[Saved data entries]
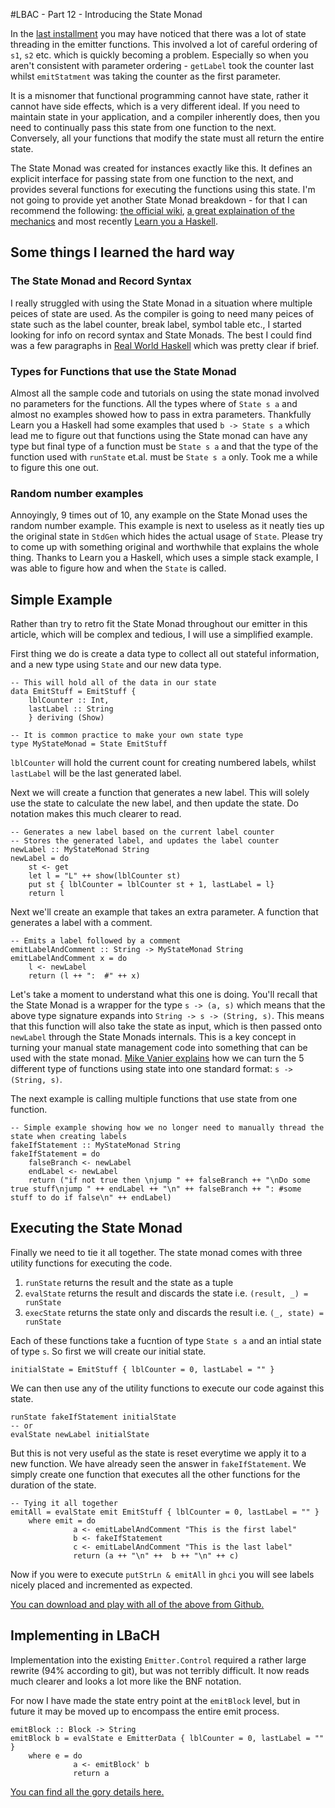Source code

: #LBAC - Part 12 - Introducing the State Monad

In the [last installment](http://alephnullplex.appspot.com/blog/view/2010/04/07/lbach-10-basic-control-structures) you may have noticed that there was a lot of state threading in the emitter functions. This involved a lot of careful ordering of `s1`, `s2` etc.  which is quickly becoming a problem. Especially so when you aren't consistent with parameter ordering - `getLabel` took the counter last whilst `emitStatment` was taking the counter as the first parameter.

It is a misnomer that functional programming cannot have state, rather it cannot have side effects, which is a very different ideal.  If you need to maintain state in your application, and a compiler inherently does, then you need to continually pass this state from one function to the next.  Conversely, all your functions that modify the state must all return the entire state.

The State Monad was created for instances exactly like this. It defines an explicit interface for passing state from one function to the next, and provides several functions for executing the functions using this state.  I'm not going to provide yet another State Monad breakdown - for that I can recommend the following: [the official wiki](http://www.haskell.org/haskellwiki/State_Monad), [a great explaination of the mechanics](http://coder.bsimmons.name/blog/2009/10/the-state-monad-a-tutorial-for-the-confused/) and most recently [Learn you a Haskell](http://learnyouahaskell.com/for-a-few-monads-more#state).

## Some things I learned the hard way

### The State Monad and Record Syntax

I really struggled with using the State Monad in a situation where multiple peices of state are used.  As the compiler is going to need many peices of state such as the label counter, break label, symbol table etc., I started looking for info on record syntax and State Monads.  The best I could find was a few paragraphs in [Real World Haskell](http://book.realworldhaskell.org/read/monads.html#x_Wh) which was pretty clear if brief.

### Types for Functions that use the State Monad

Almost all the sample code and tutorials on using the state monad involved no parameters for the functions.  All the types where of `State s a` and almost no examples showed how to pass in extra parameters.  Thankfully Learn you a Haskell had some examples that used `b -> State s a` which lead me to figure out that functions using the State monad can have any type but final type of a function must be `State s a` and that the type of the function used with `runState` et.al. must be `State s a` only.  Took me a while to figure this one out.

### Random number examples

Annoyingly, 9 times out of 10, any example on the State Monad uses the random number example.  This example is next to useless as it neatly ties up the original state in `StdGen` which hides the actual usage of `State`. Please try to come up with something original and worthwhile that explains the whole thing.  Thanks to Learn you a Haskell, which uses a simple stack example, I was able to figure how and when the `State` is called.

## Simple Example

Rather than try to retro fit the State Monad throughout our emitter in this article, which will be complex and tedious, I will use a simplified example.

First thing we do is create a data type to collect all out stateful information, and a new type using `State` and our new data type.

    -- This will hold all of the data in our state
    data EmitStuff = EmitStuff {
        lblCounter :: Int,
        lastLabel :: String 
        } deriving (Show)
        
    -- It is common practice to make your own state type
    type MyStateMonad = State EmitStuff 
        
`lblCounter` will hold the current count for creating numbered labels, whilst `lastLabel` will be the last generated label.  

Next we will create a function that generates a new label.  This will solely use the state to calculate the new label, and then update the state. Do notation makes this much clearer to read.

    -- Generates a new label based on the current label counter
    -- Stores the generated label, and updates the label counter
    newLabel :: MyStateMonad String
    newLabel = do 
        st <- get
        let l = "L" ++ show(lblCounter st)
        put st { lblCounter = lblCounter st + 1, lastLabel = l}
        return l
        
Next we'll create an example that takes an extra parameter.  A function that generates a label with a comment.

    -- Emits a label followed by a comment 
    emitLabelAndComment :: String -> MyStateMonad String
    emitLabelAndComment x = do 
        l <- newLabel
        return (l ++ ":  #" ++ x)
        
Let's take a moment to understand what this one is doing.  You'll recall that the State Monad is a wrapper for the type `s -> (a, s)` which means that the above type signature expands into `String -> s -> (String, s)`.  This means that this function will also take the state as input, which is then passed onto `newLabel` through the State Monads internals. This is a key concept in turning your manual state management code into something that can be used with the state monad. [Mike Vanier explains](http://mvanier.livejournal.com/1901.html) how we can turn the 5 different type of functions using state into one standard format: `s -> (String, s)`. 

The next example is calling multiple functions that use state from one function. 

    -- Simple example showing how we no longer need to manually thread the state when creating labels 
    fakeIfStatement :: MyStateMonad String   
    fakeIfStatement = do 
        falseBranch <- newLabel
        endLabel <- newLabel
        return ("if not true then \njump " ++ falseBranch ++ "\nDo some true stuff\njump " ++ endLabel ++ "\n" ++ falseBranch ++ ": #some stuff to do if false\n" ++ endLabel) 
      
## Executing the State Monad      

Finally we need to tie it all together.  The state monad comes with three utility functions for executing the code.

1. `runState` returns the result and the state as a tuple
2. `evalState` returns the result and discards the state i.e. `(result, _) = runState`
3. `execState` returns the state only and discards the result i.e. `(_, state) = runState`

Each of these functions take a fucntion of type `State s a` and an intial state of type `s`.  So first we will create our initial state.

    initialState = EmitStuff { lblCounter = 0, lastLabel = "" }

We can then use any of the utility functions to execute our code against this state.

    runState fakeIfStatement initialState 
    -- or
    evalState newLabel initialState
    
But this is not very useful as the state is reset everytime we apply it to a new function.  We have already seen the answer in `fakeIfStatement`.  We simply create one function that executes all the other functions for the duration of the state.

    -- Tying it all together 
    emitAll = evalState emit EmitStuff { lblCounter = 0, lastLabel = "" } 
        where emit = do
                  a <- emitLabelAndComment "This is the first label"
                  b <- fakeIfStatement 
                  c <- emitLabelAndComment "This is the last label"
                  return (a ++ "\n" ++  b ++ "\n" ++ c)
                  
Now if you were to execute `putStrLn & emitAll` in `ghci` you will see labels nicely placed and incremented as expected.

[You can download and play with all of the above from Github.](http://github.com/alephnullplex/cradle/blob/master/part12/state.hs)

## Implementing in LBaCH

Implementation into the existing `Emitter.Control` required a rather large rewrite (94% according to git), but was not terribly difficult.  It now reads much clearer and looks a lot more like the BNF notation. 

For now I have made the state entry point at the `emitBlock` level, but in future it may be moved up to encompass the entire emit process.  

    emitBlock :: Block -> String
    emitBlock b = evalState e EmitterData { lblCounter = 0, lastLabel = "" }
        where e = do
                  a <- emitBlock' b
                  return a 
                  
[You can find all the gory details here.](http://github.com/alephnullplex/cradle/blob/master/part12/lbach-12.zip)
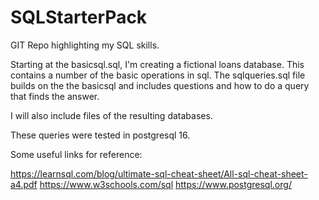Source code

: # SQLStarterPack

GIT Repo highlighting my SQL skills. 

Starting at the basicsql.sql, I'm creating a fictional loans database. This contains a number of the basic operations in sql. 
The sqlqueries.sql file builds on the the basicsql and includes questions and how to do a query that finds the answer.  

I will also include files of the resulting databases. 

These queries were tested in postgresql 16. 

Some useful links for reference:
 
https://learnsql.com/blog/ultimate-sql-cheat-sheet/All-sql-cheat-sheet-a4.pdf
https://www.w3schools.com/sql
https://www.postgresql.org/
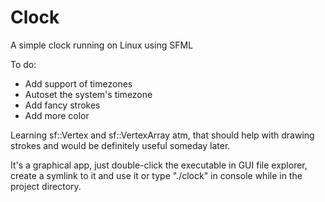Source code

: # Clock
A simple clock running on Linux using SFML

To do:
- Add support of timezones
- Autoset the system's timezone
- Add fancy strokes 
- Add more color

Learning sf::Vertex and sf::VertexArray atm, that should help with drawing strokes and would be definitely useful someday later.

It's a graphical app, just double-click the executable in GUI file explorer, create a symlink to it and use it or type "./clock" in console while in the project directory.
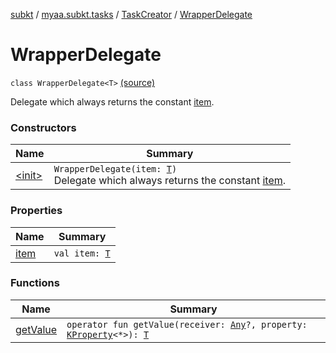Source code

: [subkt](../../../index.md) / [myaa.subkt.tasks](../../index.md) / [TaskCreator](../index.md) / [WrapperDelegate](./index.md)

# WrapperDelegate

`class WrapperDelegate<T>` [(source)](https://github.com/Myaamori/SubKt/blob/0.1.12/src/main/kotlin/myaa/subkt/tasks/tasks.kt#L243)

Delegate which always returns the constant [item](item.md).

### Constructors

| Name | Summary |
|---|---|
| [&lt;init&gt;](-init-.md) | `WrapperDelegate(item: `[`T`](index.md#T)`)`<br>Delegate which always returns the constant [item](item.md). |

### Properties

| Name | Summary |
|---|---|
| [item](item.md) | `val item: `[`T`](index.md#T) |

### Functions

| Name | Summary |
|---|---|
| [getValue](get-value.md) | `operator fun getValue(receiver: `[`Any`](https://kotlinlang.org/api/latest/jvm/stdlib/kotlin/-any/index.html)`?, property: `[`KProperty`](https://kotlinlang.org/api/latest/jvm/stdlib/kotlin.reflect/-k-property/index.html)`<*>): `[`T`](index.md#T) |
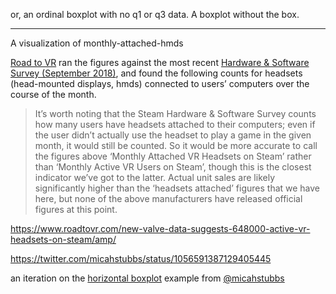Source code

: or, an ordinal boxplot with no q1 or q3 data. A boxplot without the box.

---

A visualization of monthly-attached-hmds

[Road to VR](https://twitter.com/RtoVR) ran the figures against the most recent [Hardware & Software Survey (September 2018)](https://store.steampowered.com/hwsurvey/Steam-Hardware-Software-Survey-Welcome-to-Steam), and found the following counts for headsets (head-mounted displays, hmds) connected to users’ computers over the course of the month.

> It’s worth noting that the Steam Hardware & Software Survey counts how many users have headsets attached to their computers; even if the user didn’t actually use the headset to play a game in the given month, it would still be counted. So it would be more accurate to call the figures above ‘Monthly Attached VR Headsets on Steam’ rather than ‘Monthly Active VR Users on Steam’, though this is the closest indicator we’ve got to the latter. Actual unit sales are likely significantly higher than the ‘headsets attached’ figures that we have here, but none of the above manufacturers have released official figures at this point.

https://www.roadtovr.com/new-valve-data-suggests-648000-active-vr-headsets-on-steam/amp/

https://twitter.com/micahstubbs/status/1056591387129405445

an iteration on the [horizontal boxplot](https://bl.ocks.org/micahstubbs/98d8b4eba987224e3c84) example from [@micahstubbs](https://twitter.com/micahstubbs)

YOUR INSTRUCTIONS: The lines to be transcribed are those from the first line of the data above through the line holding "In the [last", inclusive; copy them exactly and only, leaving out the pictures.

TASK RESPONSE:
Source code

: #LBAC - Part 12 - Introducing the State Monad

In the [last installment](http://alephnullplex.appspot.com/blog/view/2010/04/07/lbach-10-basic-control-structures) you may have noticed that there was a lot of state threading in the emitter functions. This involved a lot of careful ordering of `s1`, `s2` etc.  which is quickly becoming a problem. Especially so when you aren't consistent with parameter ordering - `getLabel` took the counter last whilst `emitStatment` was taking the counter as the first parameter.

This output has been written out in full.